A day after our Provost's Office sent out marching orders for an "academic re-envisioning" in the liberal arts parts of The New School in the coming spring (before we even know who's going to be around in the spring!), an article about New School's woes appeared in The New York Times. While we have never quite been the "bastion of the liberal arts" their title suggests ("social research" maybe, definitely "adult education" once upon a time), we do seem to be facing a reckoning. The article quotes faculty, graduate students and the president, but the big picture is revealed in hyperlinked charts I didn't know were public.
Now the curious can see our exposure to the increasingly hostile environment for international students, and how much enrollment has fallen over the past years ... and that much of that has occurred in the liberal arts divisions of the university (the lower table; Lang is orange).
And they can see also how small a part of the university we really are. Just over a fourth of students are seeking liberal arts degrees (though all students take liberal arts classes). But liberal arts claims more than a fourth of the university's small full-time faculty community.
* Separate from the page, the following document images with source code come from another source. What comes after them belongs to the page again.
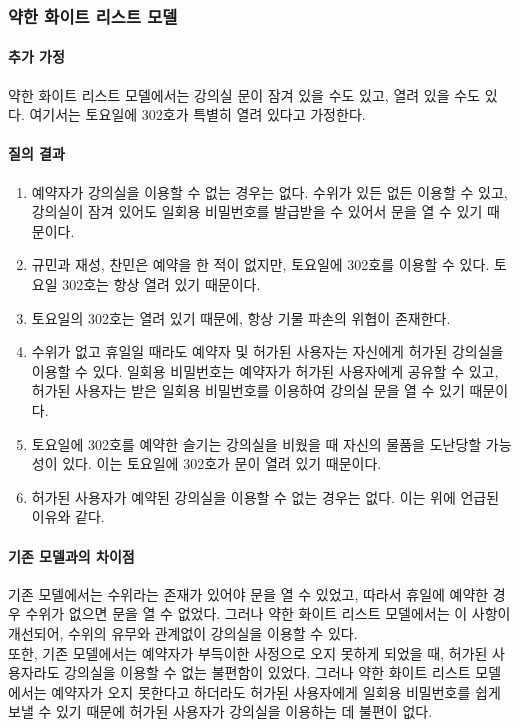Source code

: \documentclass[11pt,a4paper]{article}
\begin{document}
\subsubsection{약한 화이트 리스트 모델}

\paragraph{추가 가정}
약한 화이트 리스트 모델에서는 강의실 문이 잠겨 있을 수도 있고, 열려 있을 수도 있다. 여기서는 토요일에 302호가 특별히 열려 있다고 가정한다.

\paragraph{질의 결과}
\begin{enumerate}
\item 예약자가 강의실을 이용할 수 없는 경우는 없다. 수위가 있든 없든 이용할 수 있고, 강의실이 잠겨 있어도 일회용 비밀번호를 발급받을 수 있어서 문을 열 수 있기 때문이다.
\item 규민과 재성, 찬민은 예약을 한 적이 없지만, 토요일에 302호를 이용할 수 있다. 토요일 302호는 항상 열려 있기 때문이다.
\item 토요일의 302호는 열려 있기 때문에, 항상 기물 파손의 위협이 존재한다.
\item 수위가 없고 휴일일 때라도 예약자 및 허가된 사용자는 자신에게 허가된 강의실을 이용할 수 있다. 일회용 비밀번호는 예약자가 허가된 사용자에게 공유할 수 있고, 허가된 사용자는 받은 일회용 비밀번호를 이용하여 강의실 문을 열 수 있기 때문이다.
\item 토요일에 302호를 예약한 슬기는 강의실을 비웠을 때 자신의 물품을 도난당할 가능성이 있다. 이는 토요일에 302호가 문이 열려 있기 때문이다.
\item 허가된 사용자가 예약된 강의실을 이용할 수 없는 경우는 없다. 이는 위에 언급된 이유와 같다.
\end{enumerate}

\paragraph{기존 모델과의 차이점}
\hfill\break
기존 모델에서는 수위라는 존재가 있어야 문을 열 수 있었고, 따라서 휴일에 예약한 경우 수위가 없으면 문을 열 수 없었다. 그러나 약한 화이트 리스트 모델에서는 이 사항이 개선되어, 수위의 유무와 관계없이 강의실을 이용할 수 있다.\\
또한, 기존 모델에서는 예약자가 부득이한 사정으로 오지 못하게 되었을 때, 허가된 사용자라도 강의실을 이용할 수 없는 불편함이 있었다. 그러나 약한 화이트 리스트 모델에서는 예약자가 오지 못한다고 하더라도 허가된 사용자에게 일회용 비밀번호를 쉽게 보낼 수 있기 때문에 허가된 사용자가 강의실을 이용하는 데 불편이 없다.
\end{document}
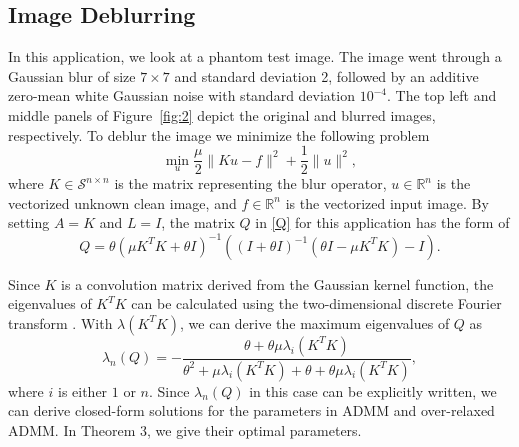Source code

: \documentclass[letterpaper]{article} %
\begin{document}
\subsection{Image Deblurring}
In this application, we look at a phantom test image. The image went through a Gaussian blur of size $7\times7$ and standard deviation 2, followed by an additive zero-mean white Gaussian noise with standard deviation $10^{-4}$. The top left and middle panels of Figure~\ref{fig:2} depict the original and blurred images, respectively. To deblur the image we minimize the following problem
\begin{equation}\label{deblurring2}
	\min\limits_{u}\frac{\mu}{2}\|K u-f\|^2+\frac{1}{2}\|u\|^2,
\end{equation}
where $K \in \mathcal{S}^{n\times n}$ is the matrix representing the blur operator, $u\in \mathbb{R}^{n}$ is the vectorized unknown clean image, and $f\in \mathbb{R}^{n}$ is the vectorized input image.  By setting $A=K$ and $L=I$, the matrix $Q$ in \eqref{Q} for this application has the form of
\begin{equation*}%
	Q=\theta (\mu K^T K+\theta I)^{-1} (( I +\theta I)^{-1} (\theta I -  \mu K^T K )- I).
\end{equation*}

Since $K$ is a convolution matrix derived from the Gaussian kernel function, the eigenvalues of $K^T K$ can be calculated using the two-dimensional discrete Fourier transform \cite{capus2003fractional}. With $\lambda\left(K^T K\right)$, we can derive the maximum eigenvalues of $Q$ as
\begin{equation} \label{app1Q}
	\lambda_n(Q) =- \frac{\theta +\theta\mu \lambda_i(K^T K) }{\theta^2+\mu \lambda_i(K^T K) +\theta +\theta\mu \lambda_i(K^T K)},
\end{equation}
where $ i$ is either $1$ or $n$. Since $\lambda_n (Q)$ in this case can be explicitly written, we can derive closed-form solutions for the parameters in ADMM and over-relaxed ADMM. In Theorem 3, we give their optimal parameters.
\end{document}
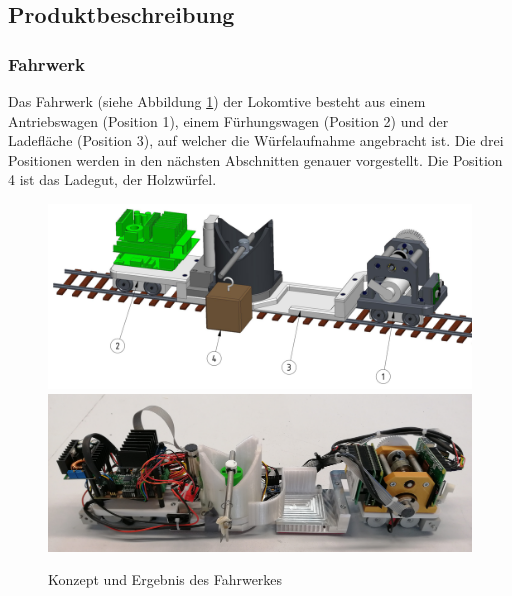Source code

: \documentclass[../../main.tex]{subfiles}
\begin{document}

\subsection{Produktbeschreibung}

\subsubsection{Fahrwerk} \label{mt_Fahrwerk}

Das Fahrwerk (siehe Abbildung \ref{fig:konzeptfahrwerk}) der Lokomtive besteht aus einem Antriebswagen (Position 1), einem Fürhungswagen (Position 2) und der Ladefläche (Position 3), auf welcher die Würfelaufnahme angebracht ist. Die drei Positionen werden in den nächsten Abschnitten genauer vorgestellt. Die Position 4 ist das Ladegut, der Holzwürfel.\\

\begin{figure}[H]
   \centering
   \includegraphics[width=.95\textwidth]{../../images/Maschinentechnik/lokomotive.PNG}
   \includegraphics[width=.95\textwidth]{../../images/Maschinentechnik/lokomotive2.PNG}
   \caption {Konzept und Ergebnis des Fahrwerkes}
   \label{fig:konzeptfahrwerk}
\end{figure}
\end{document}
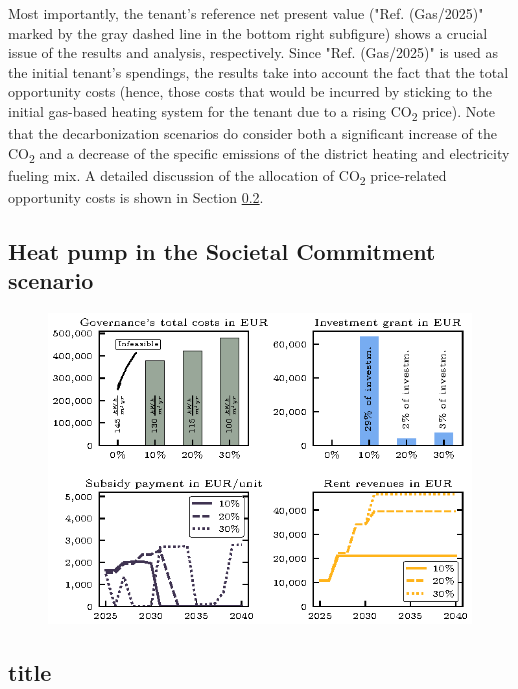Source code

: Most importantly, the tenant's reference net present value ("Ref. (Gas/2025)" marked by the gray dashed line in the bottom right subfigure) shows a crucial issue of the results and analysis, respectively. Since "Ref. (Gas/2025)" is used as the initial tenant's spendings, the results take into account the fact that the total opportunity costs (hence, those costs that would be incurred by sticking to the initial gas-based heating system for the tenant due to a rising CO\textsubscript{2} price). Note that the decarbonization scenarios do consider both a significant increase of the CO\textsubscript{2} and a decrease of the specific emissions of the district heating and electricity fueling mix. A detailed discussion of the allocation of CO\textsubscript{2} price-related opportunity costs is shown in Section \ref{res:co2_shares}.

\subsection{Heat pump in the Societal Commitment scenario}\label{res:heat_pump}
\begin{figure}[h]
	\centering
	\includegraphics[width=1\linewidth]{figures/4_Results/fig_retrofitting/retrofitting.eps}
	\caption{}
	\label{fig:retrofitting}
\end{figure}
\subsection{title}\label{res:co2_shares}















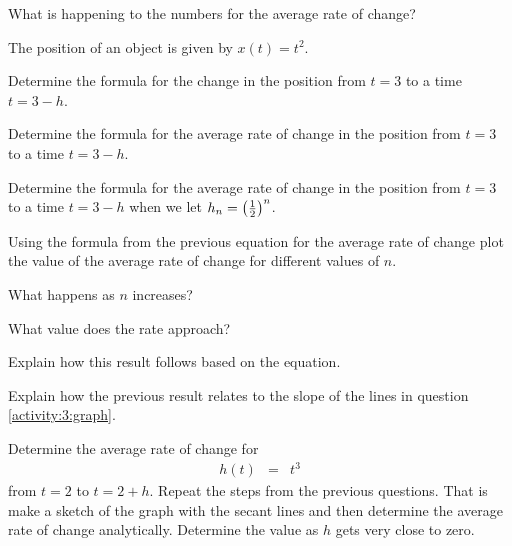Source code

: \begin{problem}
\begin{subproblem}
    \item What is happening to the numbers for the average rate of change?

  \end{subproblem}

  \clearpage

\item The position of an object is given by $x(t)=t^2$.
  \begin{subproblem}
    \item Determine the formula for the change in the position from
      $t=3$ to a time $t=3-h$.
      \vfill

    \item Determine the formula for the average rate of change in the
      position from $t=3$ to a time $t=3-h$.
      \vfill

    \item Determine the formula for the average rate of change in the
      position from $t=3$ to a time $t=3-h$ when we let $h_n=\left(\frac{1}{2}\right)^n$.

      \vspace{3em}

  \end{subproblem}


  \clearpage

\item Using the formula from the previous equation for the average
  rate of change plot the value of the average rate of change for
  different values of $n$.

  \scalebox{0.7}{}

  \begin{subproblem}
    \item What happens as $n$ increases?
      \vspace{3em}
    \item What value does the rate approach?
      \vspace{3em}
    \item Explain how this result follows based on the equation.
      \vspace{3em}
  \end{subproblem}

  \item Explain how the previous result relates to the slope of the
    lines in question \ref{activity:3:graph}.

    \vfill

  \clearpage

  \item Determine the average rate of change for
    \begin{eqnarray*}
      h(t) & = & t^3
    \end{eqnarray*}
    from $t=2$ to $t=2+h$. Repeat the steps from the previous questions.
    That is make a sketch of the graph with the secant lines and then
    determine the average rate of change analytically. Determine the
    value as $h$ gets very close to zero.

    \vfill

\end{problem}

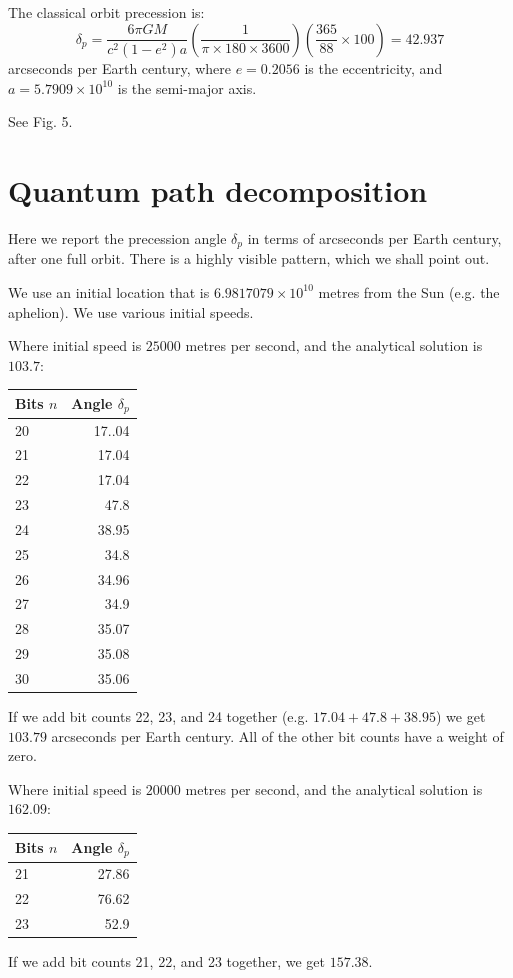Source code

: \documentclass[12pt]{article}
\begin{document}
The classical orbit precession is:
\begin{equation}
\label{delta_p}
\delta_{p} = \frac{6 \pi G M}{c^2 (1 - e^2) a} \left( \frac{1}{ \pi \times 180 \times 3600} \right) \left( \frac{365}{88} \times 100 \right) = 42.937
\end{equation}
arcseconds per Earth century, where $e = 0.2056$ is the eccentricity, and $a = 5.7909 \times 10^{10}$ is the semi-major axis.

See Fig. 5.


\section{Quantum path decomposition}

Here we report the precession angle $\delta_{p}$ in terms of arcseconds per Earth century, after one full orbit.
There is a highly visible pattern, which we shall point out.

We use an initial location that is $6.9817079 \times 10^{10}$ metres from the Sun (e.g. the aphelion).
We use various initial speeds.

Where initial speed is $25000$ metres per second, and the analytical solution is $103.7$:
\begin{center}
\begin{tabular}{| l | r |}
  \hline
Bits $n$ & Angle $\delta_{p}$ \\
\hline
\hline
20 & 17..04 \\
21 & 17.04 \\
22 & 17.04 \\
23 & 47.8 \\
24 & 38.95 \\
25 & 34.8 \\
26 & 34.96 \\
27 & 34.9 \\
28 & 35.07 \\
29 & 35.08 \\
30 & 35.06 \\
  \hline  
\end{tabular}
\end{center}
If we add bit counts 22, 23, and 24 together (e.g. $17.04 + 47.8 + 38.95$) we get $103.79$ arcseconds per Earth century.
All of the other bit counts have a weight of zero.

Where initial speed is $20000$ metres per second, and the analytical solution is $162.09$:
\begin{center}
\begin{tabular}{| l | r |}
  \hline
Bits $n$ & Angle $\delta_{p}$\\
\hline
\hline
21 & 27.86 \\
22 & 76.62 \\
23 & 52.9 \\
  \hline  
\end{tabular}
\end{center}
If we add bit counts 21, 22, and 23 together, we get $157.38$.
\end{document}
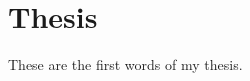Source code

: \documentclass[pdftex,12pt,a4paper]{report}
\begin{document}


\section{Thesis}
These are the first words of my thesis.
\end{document}
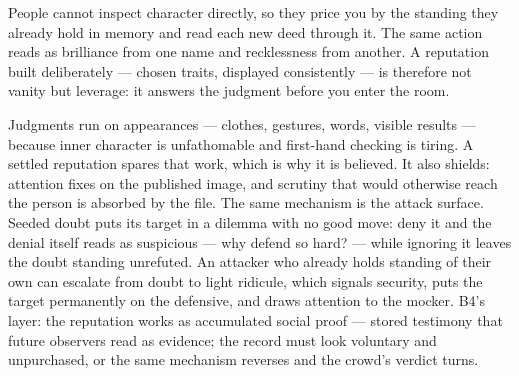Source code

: 


\begin{core}
People cannot inspect character directly, so they price you by the standing they already hold in memory and read each new deed through it. The same action reads as brilliance from one name and recklessness from another. A reputation built deliberately --- chosen traits, displayed consistently --- is therefore not vanity but leverage: it answers the judgment before you enter the room.
\end{core}

\begin{mechanism}
Judgments run on appearances --- clothes, gestures, words, visible results --- because inner character is unfathomable and first-hand checking is tiring. A settled reputation spares that work, which is why it is believed. It also shields: attention fixes on the published image, and scrutiny that would otherwise reach the person is absorbed by the file. The same mechanism is the attack surface. Seeded doubt puts its target in a dilemma with no good move: deny it and the denial itself reads as suspicious --- why defend so hard? --- while ignoring it leaves the doubt standing unrefuted. An attacker who already holds standing of their own can escalate from doubt to light ridicule, which signals security, puts the target permanently on the defensive, and draws attention to the mocker. B4's layer: the reputation works as accumulated social proof --- stored testimony that future observers read as evidence; the record must look voluntary and unpurchased, or the same mechanism reverses and the crowd's verdict turns.
\end{mechanism}

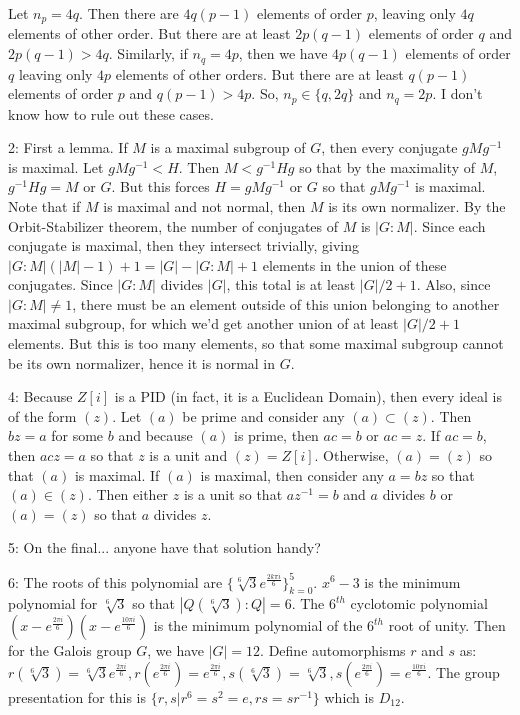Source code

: \documentclass[12pt]{article}
\begin{document}
Let $n_p=4q$. Then there are $4q(p-1)$ elements of order $p$, leaving only $4q$ elements of other order. But there are at least $2p(q-1)$ elements of order $q$ and $2p(q-1)>4q$. Similarly, if $n_q=4p$, then we have $4p(q-1)$ elements of order $q$ leaving only $4p$ elements of other orders. But there are at least $q(p-1)$ elements of order $p$ and $q(p-1)>4p$. So, $n_p \in \{q,2q\}$ and $n_q=2p$. I don't know how to rule out these cases. \newline

2: First a lemma. If $M$ is a maximal subgroup of $G$, then every conjugate $gMg^{-1}$ is maximal. Let $gMg^{-1} < H$. Then $M < g^{-1}Hg$ so that by the maximality of $M$, $g^{-1}Hg=M$ or $G$. But this forces $H=gMg^{-1}$ or $G$ so that $gMg^{-1}$ is maximal. Note that if $M$ is maximal and not normal, then $M$ is its own normalizer. By the Orbit-Stabilizer theorem, the number of conjugates of $M$ is $|G:M|$. Since each conjugate is maximal, then they intersect trivially, giving $|G:M|(|M|-1)+1=|G|-|G:M|+1$ elements in the union of these conjugates. Since $|G:M|$ divides $|G|$, this total is at least $|G|/2+1$. Also, since $|G:M| \neq 1$, there must be an element outside of this union belonging to another maximal subgroup, for which we'd get another union of at least $|G|/2+1$ elements. But this is too many elements, so that some maximal subgroup cannot be its own normalizer, hence it is normal in $G$. \newline

4: Because $Z[i]$ is a PID (in fact, it is a Euclidean Domain), then every ideal is of the form $(z)$. Let $(a)$ be prime and consider any $(a) \subset (z)$. Then $bz=a$ for some $b$ and because $(a)$ is prime, then $ac=b$ or $ac=z$. If $ac=b$, then $acz=a$ so that $z$ is a unit and $(z)=Z[i]$. Otherwise, $(a)=(z)$ so that $(a)$ is maximal. If $(a)$ is maximal, then consider any $a=bz$ so that $(a) \in (z)$. Then either $z$ is a unit so that $az^{-1}=b$ and $a$ divides $b$ or $(a)=(z)$ so that $a$ divides $z$. \newline

{\color{red} 5: On the final... anyone have that solution handy?} \newline

6: The roots of this polynomial are $\{\sqrt[6]{3}e^{\frac{2k \pi i}{6}}\}_{k=0}^5$. $x^6-3$ is the minimum polynomial for $\sqrt[6]{3}$ so that $|Q(\sqrt[6]{3}):Q|=6$. The $6^{th}$ cyclotomic polynomial $(x-e^{\frac{2 \pi i}{6}})(x-e^{\frac{10 \pi i}{6}})$ is the minimum polynomial of the $6^{th}$ root of unity. Then for the Galois group $G$, we have $|G|=12$. Define automorphisms $r$ and $s$ as: $r(\sqrt[6]{3})=\sqrt[6]{3}e^{\frac{2 \pi i}{6}},r(e^{\frac{2 \pi i}{6}})=e^{\frac{2 \pi i}{6}}, s(\sqrt[6]{3})=\sqrt[6]{3},s(e^{\frac{2 \pi i}{6}})=e^{\frac{10 \pi i}{6}}$. The group presentation for this is $\{r,s|r^6=s^2=e,rs=sr^{-1}\}$ which is $D_{12}$.
\end{document}
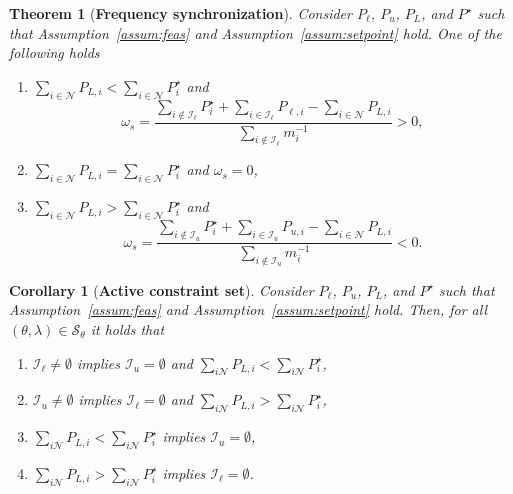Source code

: \documentclass[twocolumn,twoside,journal]{IEEEtran}
\newcommand{\mc}{\mathcal}
\newtheorem{theorem}{Theorem}
\newtheorem{corollary}{Corollary}
\begin{document}
\begin{theorem}[\textbf{Frequency synchronization}]\label{th:syncfreq}
    Consider $P_\ell$, $P_u$, $P_L$, and $P^\star$ such that Assumption~\ref{assum:feas} and Assumption~\ref{assum:setpoint} hold. One of the following holds
    \begin{enumerate}[label=(\roman*)]
        \item $\sum_{i \in \mc N}  P_{L,i} < \sum_{i \in \mc N} P^\star_i$ and \[\omega_s\!=\!\frac{\sum_{i \notin \mathcal{I}_\ell} P_i^\star+\sum_{i \in \mathcal{I}_\ell} P_{\ell, i}-\sum_{i \in \mathcal{N}} P_{L, i}}{\sum_{i \notin \mathcal{I}_\ell} m_i^{-1}} > 0,\] \label{th:syncfreq:lower}
        \item   $\sum_{i \in \mc N}  P_{L,i} = \sum_{i \in \mc N} P^\star_i$ and $\omega_s=0$, \label{th:syncfreq:equal}
        \item $\sum_{i \in \mc N}  P_{L,i} > \sum_{i \in \mc N} P^\star_i$ and 
        \[\omega_s\!=\!\frac{\sum_{i \notin \mathcal{I}_u} P_i^\star+\sum_{i \in \mathcal{I}_u} P_{u, i}-\sum_{i \in \mathcal{N}} P_{L, i}}{\sum_{i \notin \mathcal{I}_u} m_i^{-1}} < 0.\] \label{th:syncfreq:higher}
    \end{enumerate}
\end{theorem}

\begin{corollary}[\textbf{Active constraint set}]\label{cor:activesets}
    Consider $P_\ell$, $P_u$, $P_L$, and $P^\star$ such that Assumption~\ref{assum:feas} and Assumption~\ref{assum:setpoint} hold.  Then, for all $(\theta,\lambda) \in \mathcal{S}_{\theta}$ it holds that 
    \begin{enumerate}[label=(\roman*)]
    \item $\mathcal{I}_{\ell} \neq \emptyset$ implies $\mathcal{I}_{u} = \emptyset$ and $\sum_{i \mc N} P_{L,i} < \sum_{i \mc N} P^\star_i$, \label{cor:activesets:ellu}
    \item $\mathcal{I}_{u} \neq \emptyset$ implies $\mathcal{I}_{\ell} = \emptyset$ and $\sum_{i \mc N} P_{L,i} > \sum_{i \mc N} P^\star_i$, \label{cor:activesets:uell}
    \item $\sum_{i \mc N}  P_{L,i} < \sum_{i \mc N} P^\star_i$ implies $\mathcal{I}_{u} = \emptyset$, \label{cor:activesets:lowload}
    \item $\sum_{i \mc N} P_{L,i} > \sum_{i \mc N} P^\star_i$ implies $\mathcal{I}_{\ell} = \emptyset$. \label{cor:activesets:highload}
    \end{enumerate}
\end{corollary}
\end{document}
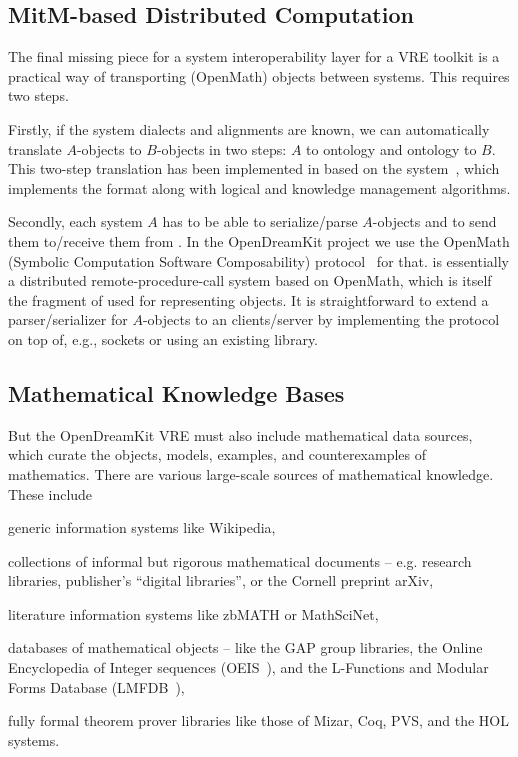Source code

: \subsection{MitM-based Distributed Computation}\label{sec:mitm:comms}

The final missing piece for a system interoperability layer for a VRE toolkit is a practical way of transporting (OpenMath) objects between systems.
This requires two steps.

Firstly, if the system dialects and alignments are known, we can automatically translate $A$-objects to $B$-objects in two steps: $A$ to ontology and ontology to $B$.
This two-step translation has been implemented in \cite{MueRoYuRa:abtafs17} based on the \MMT system~\cite{Rabe:MAGMS13,uniformal:on}, which implements the \OMMT format along with logical and knowledge management algorithms.

Secondly, each system $A$ has to be able to serialize/parse $A$-objects and to send them to/receive them from \MMT.
In the OpenDreamKit project we use the OpenMath \SCSCP (Symbolic Computation Software Composability) protocol~\cite{SCSCP-1.3} for that. 
\SCSCP is essentially a distributed remote-procedure-call system based on OpenMath, which is itself the fragment of \OMMT used for representing objects.
It is straightforward to extend a parser/serializer for $A$-objects to an \SCSCP clients/server by implementing the \SCSCP protocol on top of, e.g., sockets or using an existing \SCSCP library. 


\subsection{Mathematical Knowledge Bases}\label{sec:mkb}

But the \textsf{OpenDreamKit} VRE must also include mathematical data sources, which
curate the objects, models, examples, and counterexamples of mathematics.  There are
various large-scale sources of mathematical knowledge.  These include
\begin{compactitem}
\item generic information systems like Wikipedia,
\item collections of informal but rigorous mathematical documents -- e.g. research libraries, publisher's ``digital libraries'', or the Cornell preprint arXiv,
\item literature information systems like zbMATH or MathSciNet,
\item databases of mathematical objects -- like the GAP group libraries, the Online Encyclopedia of Integer sequences (OEIS~\cite{Sloane:OEIS,oeis}), and the L-Functions and Modular Forms Database (LMFDB~\cite{Cremona:LMFDB16,lmfdb:on}),
\item fully formal theorem prover libraries like those of Mizar, Coq, PVS, and the HOL systems.
\end{compactitem}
About 90 percent of the [threatened] cuts fall in the liberal arts and social science divisions, where most tenure and tenure-track positions lie. … The restructuring is designed in part to benefit Parsons, the renowned design college that is the economic engine of the university and whose revenues subsidize the New School’s doctoral-level academics. … [although] even at Parsons, which mostly has part-time, adjunct faculty, there is skepticism.